■ DIRECTIONS FOR THIS TASK
What is needed is an exact copy of the listing, with no pictures in it.
-- -- --
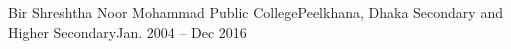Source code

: \resumeSubheading
    {Bir Shreshtha Noor Mohammad Public College}{Peelkhana, Dhaka}
    {Secondary and Higher Secondary}{Jan. 2004 -- Dec 2016}
    \resumeItemListStart
    \resumeItemListEnd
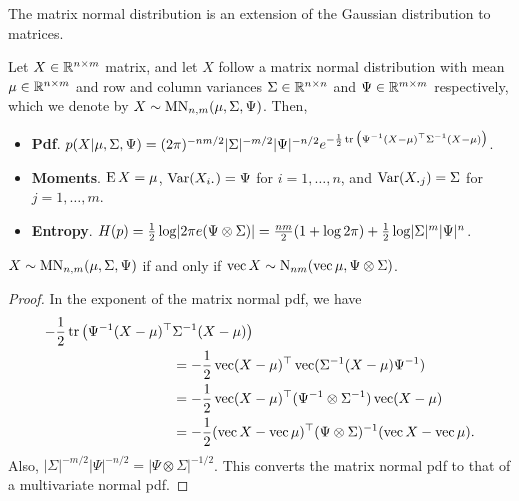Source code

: The matrix normal distribution is an extension of the Gaussian distribution to matrices.

\begin{definition}
  Let $X\in\bbR^{n \times m}$ matrix, and let $X$ follow a matrix normal distribution with mean $\mu\in\bbR^{n \times m}$ and row and column variances $\Sigma \in \bbR^{n \times n}$ and $\Psi \in \bbR^{m \times m}$ respectively, which we denote by $X\sim\MN_{n,m}(\mu,\Sigma,\Psi)$.
  Then,
  \begin{itemize}
    \item \textbf{Pdf}. $p(X|\mu,\Sigma,\Psi) = (2\pi)^{-nm/2}|\Sigma|^{-m/2}|\Psi|^{-n/2} e^{-\half \tr \big(\Psi^{-1}(X-\mu)^\top\Sigma^{-1}(X-\mu)\big)}$.
    \item \textbf{Moments}. $\E X=\mu$, $\Var(X_{i \bigcdot }) = \Psi$ for $i=1,\dots,n$, and $\Var(X_{\bigcdot j}) = \Sigma$ for $j=1,\dots,m$. 
    \item \textbf{Entropy}. $H(p) = \half \log \abs{2\pi e (\Psi \otimes \Sigma)} = \half[nm](1 + \log 2\pi) + \half\log\abs{\Sigma}^m\abs{\Psi}^n$.
  \end{itemize}
\end{definition}

\begin{lemma}
  $X\sim\MN_{n,m}(\mu,\Sigma,\Psi)$ if and only if $\vecc X\sim \N_{nm}(\vecc\mu,\Psi \otimes \Sigma)$.
\end{lemma}

\begin{proof}
  In the exponent of the matrix normal pdf, we have
  \begin{align*}
    -\half \tr \big(\Psi^{-1}(X-\mu)^\top &\Sigma^{-1}(X-\mu)\big) \\
    &= -\half \vecc(X-\mu)^\top \vecc(\Sigma^{-1}(X-\mu)\Psi^{-1}) \\
    &= -\half \vecc(X-\mu)^\top (\Psi^{-1} \otimes \Sigma^{-1}) \vecc(X-\mu) \\
    &= -\half (\vecc X- \vecc \mu)^\top (\Psi \otimes \Sigma)^{-1} (\vecc X- \vecc \mu).     
  \end{align*} 
  Also, $|\Sigma|^{-m/2}|\Psi|^{-n/2} = |\Psi \otimes \Sigma|^{-1/2}$.
  This converts the matrix normal pdf to that of a multivariate normal pdf.
\end{proof}

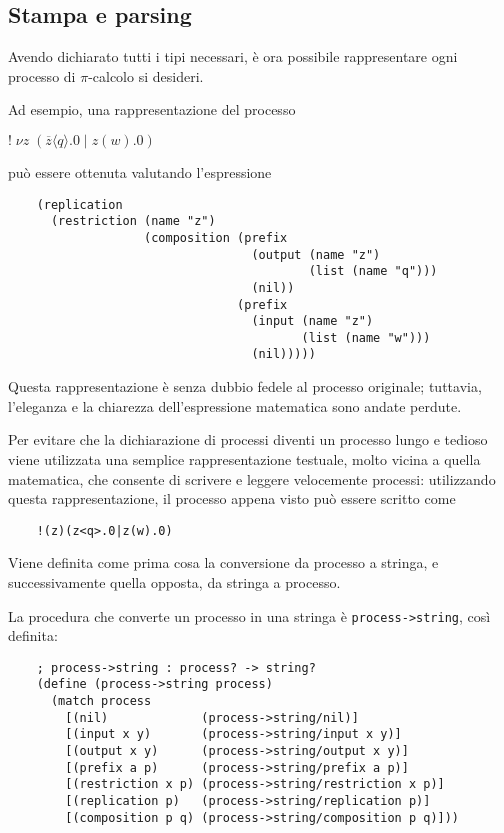 \subsection{Stampa e parsing}

Avendo dichiarato tutti i tipi necessari, \`e ora possibile rappresentare
ogni processo di $\pi$-calcolo si desideri.

Ad esempio, una rappresentazione del processo

\begin{pilisting}
$
    ! \; \nu z \; (
      \overline{z}\langle q\rangle.0 \; | \;
      z(w).0
    )
$
\end{pilisting}

pu\`o essere ottenuta valutando l'espressione

\begin{lstlisting}
    (replication
      (restriction (name "z")
                   (composition (prefix
                                  (output (name "z")
                                          (list (name "q")))
                                  (nil))
                                (prefix
                                  (input (name "z")
                                         (list (name "w")))
                                  (nil)))))
\end{lstlisting}

Questa rappresentazione \`e senza dubbio fedele al processo originale;
tuttavia, l'eleganza e la chiarezza dell'espressione matematica sono
andate perdute.

Per evitare che la dichiarazione di processi diventi un processo lungo
e tedioso viene utilizzata una semplice rappresentazione testuale,
molto vicina a quella matematica, che consente di scrivere e leggere
velocemente processi: utilizzando questa rappresentazione, il processo
appena visto pu\`o essere scritto come

\begin{lstlisting}
    !(z)(z<q>.0|z(w).0)
\end{lstlisting}

Viene definita come prima cosa la conversione da processo a stringa,
e successivamente quella opposta, da stringa a processo.

La procedura che converte un processo in una stringa \`e
\lstinline{process->string}, cos\`i definita:

\begin{lstlisting}
    ; process->string : process? -> string?
    (define (process->string process)
      (match process
        [(nil)             (process->string/nil)]
        [(input x y)       (process->string/input x y)]
        [(output x y)      (process->string/output x y)]
        [(prefix a p)      (process->string/prefix a p)]
        [(restriction x p) (process->string/restriction x p)]
        [(replication p)   (process->string/replication p)]
        [(composition p q) (process->string/composition p q)]))
\end{lstlisting}

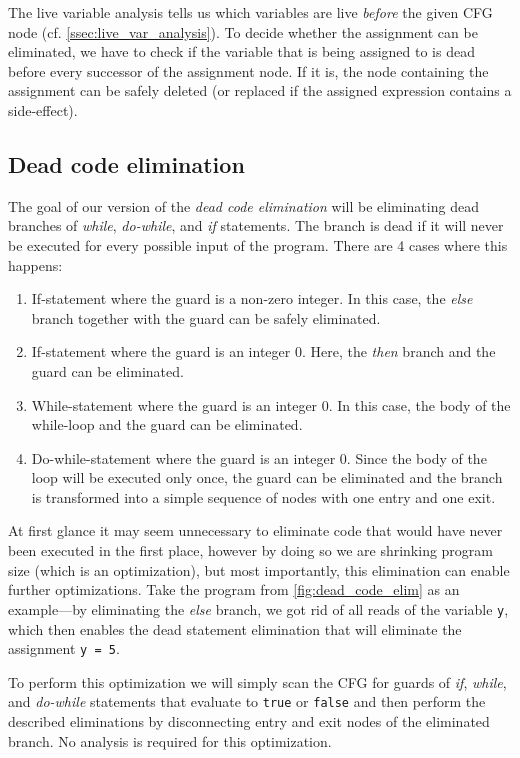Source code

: \documentclass[thesis=M,english]{FITthesis}[2019/12/23]
\begin{document}
The live variable analysis tells us which variables are live \emph{before} the given CFG node (cf. \autoref{ssec:live_var_analysis}). To decide whether the assignment can be eliminated, we have to check if the variable that is being assigned to is dead before every successor of the assignment node. If it is, the node containing the assignment can be safely deleted (or replaced if the assigned expression contains a side-effect).

\subsection{Dead code elimination}\label{ssec:dead_code_elim}
The goal of our version of the \emph{dead code elimination} will be eliminating dead branches of \emph{while}, \emph{do-while}, and \emph{if} statements. The branch is dead if it will never be executed for every possible input of the program. There are 4 cases where this happens:
\begin{enumerate}
    \item If-statement where the guard is a non-zero integer. In this case, the \emph{else} branch together with the guard can be safely eliminated.
    \item If-statement where the guard is an integer $0$. Here, the \emph{then} branch and the guard can be eliminated.
    \item While-statement where the guard is an integer $0$. In this case, the body of the while-loop and the guard can be eliminated.
    \item Do-while-statement where the guard is an integer $0$. Since the body of the loop will be executed only once, the guard can be eliminated and the branch is transformed into a simple sequence of nodes with one entry and one exit.
\end{enumerate}

At first glance it may seem unnecessary to eliminate code that would have never been executed in the first place, however by doing so we are shrinking program size (which is an optimization), but most importantly, this elimination can enable further optimizations. Take the program from \autoref{fig:dead_code_elim} as an example---by eliminating the \emph{else} branch, we got rid of all reads of the variable \texttt{y}, which then enables the dead statement elimination that will eliminate the assignment \texttt{y = 5}.

To perform this optimization we will simply scan the CFG for guards of \emph{if}, \emph{while}, and \emph{do-while} statements that evaluate to \texttt{true} or \texttt{false} and then perform the described eliminations by disconnecting entry and exit nodes of the eliminated branch. No analysis is required for this optimization.
\end{document}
-- -- --
■ RESPONSE TO THE TASK
Source code

: \resumeSubheading
    {Bir Shreshtha Noor Mohammad Public College}{Peelkhana, Dhaka}
    {Secondary and Higher Secondary}{Jan. 2004 -- Dec 2016}
    \resumeItemListStart
    \resumeItemListEnd
Source code

: The matrix normal distribution is an extension of the Gaussian distribution to matrices.

\begin{definition}
  Let $X\in\bbR^{n \times m}$ matrix, and let $X$ follow a matrix normal distribution with mean $\mu\in\bbR^{n \times m}$ and row and column variances $\Sigma \in \bbR^{n \times n}$ and $\Psi \in \bbR^{m \times m}$ respectively, which we denote by $X\sim\MN_{n,m}(\mu,\Sigma,\Psi)$.
  Then,
  \begin{itemize}
    \item \textbf{Pdf}. $p(X|\mu,\Sigma,\Psi) = (2\pi)^{-nm/2}|\Sigma|^{-m/2}|\Psi|^{-n/2} e^{-\half \tr \big(\Psi^{-1}(X-\mu)^\top\Sigma^{-1}(X-\mu)\big)}$.
    \item \textbf{Moments}. $\E X=\mu$, $\Var(X_{i \bigcdot }) = \Psi$ for $i=1,\dots,n$, and $\Var(X_{\bigcdot j}) = \Sigma$ for $j=1,\dots,m$. 
    \item \textbf{Entropy}. $H(p) = \half \log \abs{2\pi e (\Psi \otimes \Sigma)} = \half[nm](1 + \log 2\pi) + \half\log\abs{\Sigma}^m\abs{\Psi}^n$.
  \end{itemize}
\end{definition}

\begin{lemma}
  $X\sim\MN_{n,m}(\mu,\Sigma,\Psi)$ if and only if $\vecc X\sim \N_{nm}(\vecc\mu,\Psi \otimes \Sigma)$.
\end{lemma}

\begin{proof}
  In the exponent of the matrix normal pdf, we have
  \begin{align*}
    -\half \tr \big(\Psi^{-1}(X-\mu)^\top &\Sigma^{-1}(X-\mu)\big) \\
    &= -\half \vecc(X-\mu)^\top \vecc(\Sigma^{-1}(X-\mu)\Psi^{-1}) \\
    &= -\half \vecc(X-\mu)^\top (\Psi^{-1} \otimes \Sigma^{-1}) \vecc(X-\mu) \\
    &= -\half (\vecc X- \vecc \mu)^\top (\Psi \otimes \Sigma)^{-1} (\vecc X- \vecc \mu).     
  \end{align*} 
  Also, $|\Sigma|^{-m/2}|\Psi|^{-n/2} = |\Psi \otimes \Sigma|^{-1/2}$.
  This converts the matrix normal pdf to that of a multivariate normal pdf.
\end{proof}

 \subsection{Stampa e parsing}

Avendo dichiarato tutti i tipi necessari, \`e ora possibile rappresentare
ogni processo di $\pi$-calcolo si desideri.

Ad esempio, una rappresentazione del processo

\begin{pilisting}
$
    ! \; \nu z \; (
      \overline{z}\langle q\rangle.0 \; | \;
      z(w).0
    )
$
\end{pilisting}

pu\`o essere ottenuta valutando l'espressione

\begin{lstlisting}
    (replication
      (restriction (name "z")
                   (composition (prefix
                                  (output (name "z")
                                          (list (name "q")))
                                  (nil))
                                (prefix
                                  (input (name "z")
                                         (list (name "w")))
                                  (nil)))))
\end{lstlisting}

Questa rappresentazione \`e senza dubbio fedele al processo originale;
tuttavia, l'eleganza e la chiarezza dell'espressione matematica sono
andate perdute.

Per evitare che la dichiarazione di processi diventi un processo lungo
e tedioso viene utilizzata una semplice rappresentazione testuale,
molto vicina a quella matematica, che consente di scrivere e leggere
velocemente processi: utilizzando questa rappresentazione, il processo
appena visto pu\`o essere scritto come

\begin{lstlisting}
    !(z)(z<q>.0|z(w).0)
\end{lstlisting}

Viene definita come prima cosa la conversione da processo a stringa,
e successivamente quella opposta, da stringa a processo.

La procedura che converte un processo in una stringa \`e
\lstinline{process->string}, cos\`i definita:

\begin{lstlisting}
    ; process->string : process? -> string?
    (define (process->string process)
      (match process
        [(nil)             (process->string/nil)]
        [(input x y)       (process->string/input x y)]
        [(output x y)      (process->string/output x y)]
        [(prefix a p)      (process->string/prefix a p)]
        [(restriction x p) (process->string/restriction x p)]
        [(replication p)   (process->string/replication p)]
        [(composition p q) (process->string/composition p q)]))
\end{lstlisting}

Source code

: \documentclass[thesis=M,english]{FITthesis}[2019/12/23]
\begin{document}
The live variable analysis tells us which variables are live \emph{before} the given CFG node (cf. \autoref{ssec:live_var_analysis}). To decide whether the assignment can be eliminated, we have to check if the variable that is being assigned to is dead before every successor of the assignment node. If it is, the node containing the assignment can be safely deleted (or replaced if the assigned expression contains a side-effect).

\subsection{Dead code elimination}\label{ssec:dead_code_elim}
The goal of our version of the \emph{dead code elimination} will be eliminating dead branches of \emph{while}, \emph{do-while}, and \emph{if} statements. The branch is dead if it will never be executed for every possible input of the program. There are 4 cases where this happens:
\begin{enumerate}
    \item If-statement where the guard is a non-zero integer. In this case, the \emph{else} branch together with the guard can be safely eliminated.
    \item If-statement where the guard is an integer $0$. Here, the \emph{then} branch and the guard can be eliminated.
    \item While-statement where the guard is an integer $0$. In this case, the body of the while-loop and the guard can be eliminated.
    \item Do-while-statement where the guard is an integer $0$. Since the body of the loop will be executed only once, the guard can be eliminated and the branch is transformed into a simple sequence of nodes with one entry and one exit.
\end{enumerate}

At first glance it may seem unnecessary to eliminate code that would have never been executed in the first place, however by doing so we are shrinking program size (which is an optimization), but most importantly, this elimination can enable further optimizations. Take the program from \autoref{fig:dead_code_elim} as an example---by eliminating the \emph{else} branch, we got rid of all reads of the variable \texttt{y}, which then enables the dead statement elimination that will eliminate the assignment \texttt{y = 5}.

To perform this optimization we will simply scan the CFG for guards of \emph{if}, \emph{while}, and \emph{do-while} statements that evaluate to \texttt{true} or \texttt{false} and then perform the described eliminations by disconnecting entry and exit nodes of the eliminated branch. No analysis is required for this optimization.
\end{document}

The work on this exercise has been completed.